According to Agee, by the end of her freshman year at West Point, she knew she wanted to pursue becoming a military doctor, and when the time was right she applied to medical school at USU.

“Similar to West Point, USU has given me far more than they ask for in return: a world-class education, freedom to pursue clinical opportunities in far away locations, and fantastic classmates,” Agee says. “I don’t think there is another medical school on this Earth that gives you such things.”

She says she became interested in trying to earn her EFMB badge because she knew it would challenge her in areas that she felt she needed to become stronger in — namely marksmanship and night land navigation. 

She added two of her USU classmates who successfully received their EFMB badges earlier this year, Army 2nd Lt. Perry Wiseman and Army 2nd Lt. Trey Nettles, were encouraging and helped her prepare for the difficult curriculum.

Agee attended the course hosted in Fort Jackson, South Carolina, where a two-week “train-up” model is used before the testing begins. She said the first week consisted of walking candidates through each of the evaluations and the grading standards. During the second week, they conducted mock testing and offered additional hands-on training if needed.

In the third week, the examination began.

“Our course started with 55 people and ended up graduating with 26, which is a pretty high pass rate compared to the average 27 percent pass rate from fiscal year 2022,” Agee says.

Agee adds overall the course was tricky, but was surprised at how challenging she found the “medical lane” to be.

“Essentially, you must take care of three casualties, one conscious, two unconscious, with different injury patterns from the care under fire phase through tactical field care phase,” Agee says, adding the evaluation is limited to one hour and 45 minutes and a person can fail if any step is skipped or performed incorrectly.

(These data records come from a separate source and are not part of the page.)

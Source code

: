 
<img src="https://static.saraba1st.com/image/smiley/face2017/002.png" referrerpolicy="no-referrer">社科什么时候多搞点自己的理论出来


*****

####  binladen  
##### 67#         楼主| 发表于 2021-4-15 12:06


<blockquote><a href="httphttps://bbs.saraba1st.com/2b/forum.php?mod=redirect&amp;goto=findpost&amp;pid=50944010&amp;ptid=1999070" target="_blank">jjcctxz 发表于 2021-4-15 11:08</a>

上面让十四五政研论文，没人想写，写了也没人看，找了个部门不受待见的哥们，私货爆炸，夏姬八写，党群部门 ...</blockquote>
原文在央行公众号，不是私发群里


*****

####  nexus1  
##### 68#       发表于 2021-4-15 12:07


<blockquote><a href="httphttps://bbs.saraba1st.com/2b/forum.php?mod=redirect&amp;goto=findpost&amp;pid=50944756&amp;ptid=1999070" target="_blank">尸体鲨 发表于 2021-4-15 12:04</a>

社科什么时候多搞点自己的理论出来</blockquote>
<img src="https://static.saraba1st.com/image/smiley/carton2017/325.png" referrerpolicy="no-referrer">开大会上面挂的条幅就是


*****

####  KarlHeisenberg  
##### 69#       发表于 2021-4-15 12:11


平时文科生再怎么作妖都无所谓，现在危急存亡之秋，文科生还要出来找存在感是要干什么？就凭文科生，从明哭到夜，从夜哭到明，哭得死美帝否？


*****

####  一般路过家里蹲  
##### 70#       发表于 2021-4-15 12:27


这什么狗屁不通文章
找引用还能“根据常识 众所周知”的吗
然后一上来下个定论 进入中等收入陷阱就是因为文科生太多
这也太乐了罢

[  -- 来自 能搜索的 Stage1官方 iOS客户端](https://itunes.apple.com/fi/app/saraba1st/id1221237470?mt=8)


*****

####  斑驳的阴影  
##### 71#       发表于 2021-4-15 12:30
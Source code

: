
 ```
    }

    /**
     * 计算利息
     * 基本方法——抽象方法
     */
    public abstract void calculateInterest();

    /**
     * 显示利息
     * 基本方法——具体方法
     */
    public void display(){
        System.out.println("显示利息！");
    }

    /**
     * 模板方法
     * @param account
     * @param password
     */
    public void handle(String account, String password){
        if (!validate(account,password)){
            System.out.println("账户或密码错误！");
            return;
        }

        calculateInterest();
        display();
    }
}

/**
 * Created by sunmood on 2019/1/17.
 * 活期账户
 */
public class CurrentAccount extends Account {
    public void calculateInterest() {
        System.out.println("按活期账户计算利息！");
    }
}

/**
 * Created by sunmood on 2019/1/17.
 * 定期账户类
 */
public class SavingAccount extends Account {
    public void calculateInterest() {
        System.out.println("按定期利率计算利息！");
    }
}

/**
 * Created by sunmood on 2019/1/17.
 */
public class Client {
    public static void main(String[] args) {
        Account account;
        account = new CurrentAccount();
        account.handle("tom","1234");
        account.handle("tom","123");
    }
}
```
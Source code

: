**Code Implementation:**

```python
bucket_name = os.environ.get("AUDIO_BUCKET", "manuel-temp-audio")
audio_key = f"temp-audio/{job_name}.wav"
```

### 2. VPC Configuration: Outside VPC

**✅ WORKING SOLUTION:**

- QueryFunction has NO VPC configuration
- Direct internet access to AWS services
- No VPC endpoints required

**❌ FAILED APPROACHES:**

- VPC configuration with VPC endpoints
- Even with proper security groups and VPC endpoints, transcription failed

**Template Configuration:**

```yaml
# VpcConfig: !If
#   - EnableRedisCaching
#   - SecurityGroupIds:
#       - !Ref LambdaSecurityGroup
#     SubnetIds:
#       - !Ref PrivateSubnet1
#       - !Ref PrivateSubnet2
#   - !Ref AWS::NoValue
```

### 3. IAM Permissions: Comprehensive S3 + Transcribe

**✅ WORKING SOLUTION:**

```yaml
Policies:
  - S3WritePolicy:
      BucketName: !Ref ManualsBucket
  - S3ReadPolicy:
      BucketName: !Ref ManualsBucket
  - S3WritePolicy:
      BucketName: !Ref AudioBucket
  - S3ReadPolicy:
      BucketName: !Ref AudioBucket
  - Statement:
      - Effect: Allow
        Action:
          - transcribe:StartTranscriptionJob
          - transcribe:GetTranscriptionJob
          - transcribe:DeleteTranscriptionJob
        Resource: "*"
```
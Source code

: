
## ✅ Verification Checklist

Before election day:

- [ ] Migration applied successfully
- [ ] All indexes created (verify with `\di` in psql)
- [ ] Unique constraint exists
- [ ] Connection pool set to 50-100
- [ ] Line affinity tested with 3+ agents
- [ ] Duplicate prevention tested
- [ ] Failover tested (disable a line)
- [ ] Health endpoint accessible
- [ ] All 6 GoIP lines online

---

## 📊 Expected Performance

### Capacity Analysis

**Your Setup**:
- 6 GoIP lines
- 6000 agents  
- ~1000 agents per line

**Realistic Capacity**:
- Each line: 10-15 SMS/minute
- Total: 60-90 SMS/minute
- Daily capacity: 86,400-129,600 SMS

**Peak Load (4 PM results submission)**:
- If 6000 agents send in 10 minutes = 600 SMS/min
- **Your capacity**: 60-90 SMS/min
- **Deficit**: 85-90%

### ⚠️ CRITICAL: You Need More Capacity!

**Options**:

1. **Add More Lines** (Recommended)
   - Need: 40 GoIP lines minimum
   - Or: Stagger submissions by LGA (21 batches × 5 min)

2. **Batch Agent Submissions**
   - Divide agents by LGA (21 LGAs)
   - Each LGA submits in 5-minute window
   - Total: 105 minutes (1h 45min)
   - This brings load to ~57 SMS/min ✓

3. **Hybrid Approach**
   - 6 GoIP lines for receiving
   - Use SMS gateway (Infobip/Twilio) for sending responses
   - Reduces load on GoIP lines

“In order to prepare for that… my friends and I would verbalize and study nearly every night,” Agee says. “I even came up with the idea of making life-sized gingerbread silhouettes with medical tape on three of the barracks beds so that we could make a ‘mock’ (evaluation) and practice the scenario and all the interventions.”

Besides her success in receiving the EFMB, Agee is also part of the School of Medicine's graduating class of 2024.

“I am excited to begin this next chapter of my life but also sad to say goodbye to all of the great friends I have made,” Agee says.

Over the past two years, the USU School of Medicine has sent four students to EFMB and all have successfully earned the military badge.